*WHAT IS REQUIRED:* Reproduce each record verbatim, images excluded.

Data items
============================================================

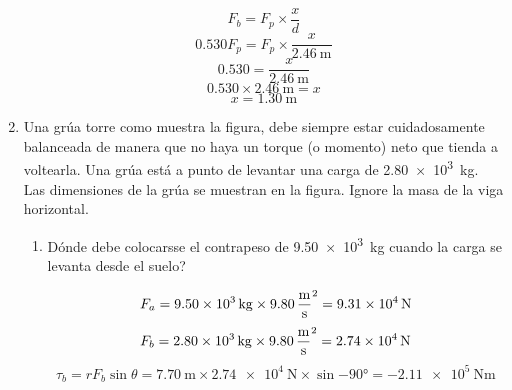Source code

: \documentclass[Análisis.root.tex]{subfiles}
\begin{document}
\begin{enumerate}
\begin{multicols}{2}
\begin{center}
          \end{center}

          \[F_b=F_p\times\frac{x}{d}\]
          \[\num{0,530}F_p=F_p\times\frac{x}{\SI{2,46}{\meter}}\]
          \[\num{0,530}=\frac{x}{\SI{2,46}{\meter}}\]
          \[\num{0,530}\times\SI{2,46}{\meter}=x\]
          \[x=\boxed{\SI{1,30}{\meter}}\]
        \end{multicols}

        \newpage
  \item Una grúa torre como muestra la figura, debe siempre estar cuidadosamente balanceada de manera que no haya un torque (o momento) neto que tienda a voltearla. Una grúa está a punto de levantar una carga de \SI{2,80e3}{\kilogram}. Las dimensiones de la grúa se muestran en la figura. Ignore la masa de la viga horizontal.

        \begin{center}
        \end{center}

        \begin{enumerate}
          \item Dónde debe colocarsse el contrapeso de \SI{9,50e3}{\kilogram} cuando la carga se levanta desde el suelo?

                \[
                  F_a=\SI{9,50e3}{\kilogram}\times\SI{9,80}{\meter\over\second\squared}
                  =\SI{9,31e4}{\newton}
                \]
                \[
                  F_b=\SI{2,80e3}{\kilogram}\times\SI{9,80}{\meter\over\second\squared}
                  =\SI{2,74e4}{\newton}
                \]
                \[
                  \tau_b=rF_b\sin{\theta}
                  =\SI{7,70}{\meter}\times\SI{2,74e4}{\newton}\times\sin{\ang{-90}}
                  =\SI{-2,11e5}{\newton\meter}
                \]


\end{enumerate}
\end{enumerate}
\end{document}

============================================================

*THE ANSWER:*
Source code

: \documentclass[Análisis.root.tex]{subfiles}
\begin{document}
\begin{enumerate}
\begin{multicols}{2}
\begin{center}
          \end{center}

          \[F_b=F_p\times\frac{x}{d}\]
          \[\num{0,530}F_p=F_p\times\frac{x}{\SI{2,46}{\meter}}\]
          \[\num{0,530}=\frac{x}{\SI{2,46}{\meter}}\]
          \[\num{0,530}\times\SI{2,46}{\meter}=x\]
          \[x=\boxed{\SI{1,30}{\meter}}\]
        \end{multicols}

        \newpage
  \item Una grúa torre como muestra la figura, debe siempre estar cuidadosamente balanceada de manera que no haya un torque (o momento) neto que tienda a voltearla. Una grúa está a punto de levantar una carga de \SI{2,80e3}{\kilogram}. Las dimensiones de la grúa se muestran en la figura. Ignore la masa de la viga horizontal.

        \begin{center}
        \end{center}

        \begin{enumerate}
          \item Dónde debe colocarsse el contrapeso de \SI{9,50e3}{\kilogram} cuando la carga se levanta desde el suelo?

                \[
                  F_a=\SI{9,50e3}{\kilogram}\times\SI{9,80}{\meter\over\second\squared}
                  =\SI{9,31e4}{\newton}
                \]
                \[
                  F_b=\SI{2,80e3}{\kilogram}\times\SI{9,80}{\meter\over\second\squared}
                  =\SI{2,74e4}{\newton}
                \]
                \[
                  \tau_b=rF_b\sin{\theta}
                  =\SI{7,70}{\meter}\times\SI{2,74e4}{\newton}\times\sin{\ang{-90}}
                  =\SI{-2,11e5}{\newton\meter}
                \]


\end{enumerate}
\end{enumerate}
\end{document}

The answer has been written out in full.